● Required action:
Which lines in the records below contain the word "normalized"? Return each of them.
= Beginning of Section =
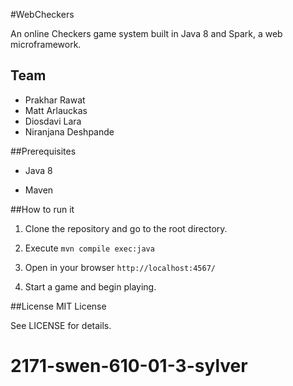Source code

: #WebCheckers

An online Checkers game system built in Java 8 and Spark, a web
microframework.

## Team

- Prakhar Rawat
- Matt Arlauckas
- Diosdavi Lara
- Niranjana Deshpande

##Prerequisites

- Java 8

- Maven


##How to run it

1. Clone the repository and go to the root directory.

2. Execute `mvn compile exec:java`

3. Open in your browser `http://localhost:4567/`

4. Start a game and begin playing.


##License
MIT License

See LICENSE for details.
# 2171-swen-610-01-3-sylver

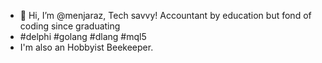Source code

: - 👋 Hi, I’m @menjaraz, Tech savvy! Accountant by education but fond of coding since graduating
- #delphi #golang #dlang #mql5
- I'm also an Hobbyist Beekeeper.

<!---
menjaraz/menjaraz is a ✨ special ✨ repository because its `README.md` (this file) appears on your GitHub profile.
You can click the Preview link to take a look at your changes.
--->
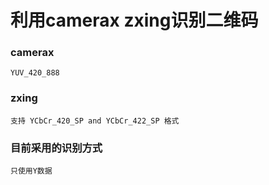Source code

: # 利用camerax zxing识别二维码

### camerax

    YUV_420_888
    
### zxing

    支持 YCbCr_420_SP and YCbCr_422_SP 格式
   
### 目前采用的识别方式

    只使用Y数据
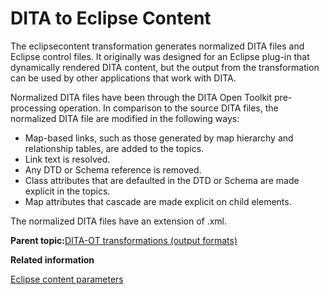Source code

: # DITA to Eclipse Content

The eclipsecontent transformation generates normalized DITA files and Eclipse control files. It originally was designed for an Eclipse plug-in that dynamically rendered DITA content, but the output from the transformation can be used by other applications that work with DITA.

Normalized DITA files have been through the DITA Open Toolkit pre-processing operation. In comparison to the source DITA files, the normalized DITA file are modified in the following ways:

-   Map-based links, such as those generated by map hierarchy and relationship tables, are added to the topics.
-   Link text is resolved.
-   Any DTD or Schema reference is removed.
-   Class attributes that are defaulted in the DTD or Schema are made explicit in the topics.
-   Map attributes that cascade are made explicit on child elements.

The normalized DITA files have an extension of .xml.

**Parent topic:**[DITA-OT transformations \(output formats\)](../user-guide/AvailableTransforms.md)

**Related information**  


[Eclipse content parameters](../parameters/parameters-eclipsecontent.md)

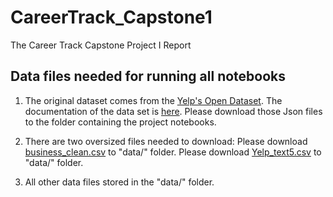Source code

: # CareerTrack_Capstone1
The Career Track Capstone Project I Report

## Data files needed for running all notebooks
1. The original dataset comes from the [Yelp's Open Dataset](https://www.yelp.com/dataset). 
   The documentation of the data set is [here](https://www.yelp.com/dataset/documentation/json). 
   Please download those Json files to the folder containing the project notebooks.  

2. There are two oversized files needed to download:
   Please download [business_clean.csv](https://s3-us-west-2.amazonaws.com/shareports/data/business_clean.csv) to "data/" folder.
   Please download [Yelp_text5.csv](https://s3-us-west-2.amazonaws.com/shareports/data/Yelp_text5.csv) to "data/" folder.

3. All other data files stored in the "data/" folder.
= End of Section =
● Output for this exercise:
The eclipsecontent transformation generates normalized DITA files and Eclipse control files. It originally was designed for an Eclipse plug-in that dynamically rendered DITA content, but the output from the transformation can be used by other applications that work with DITA.
Normalized DITA files have been through the DITA Open Toolkit pre-processing operation. In comparison to the source DITA files, the normalized DITA file are modified in the following ways:
The normalized DITA files have an extension of .xml.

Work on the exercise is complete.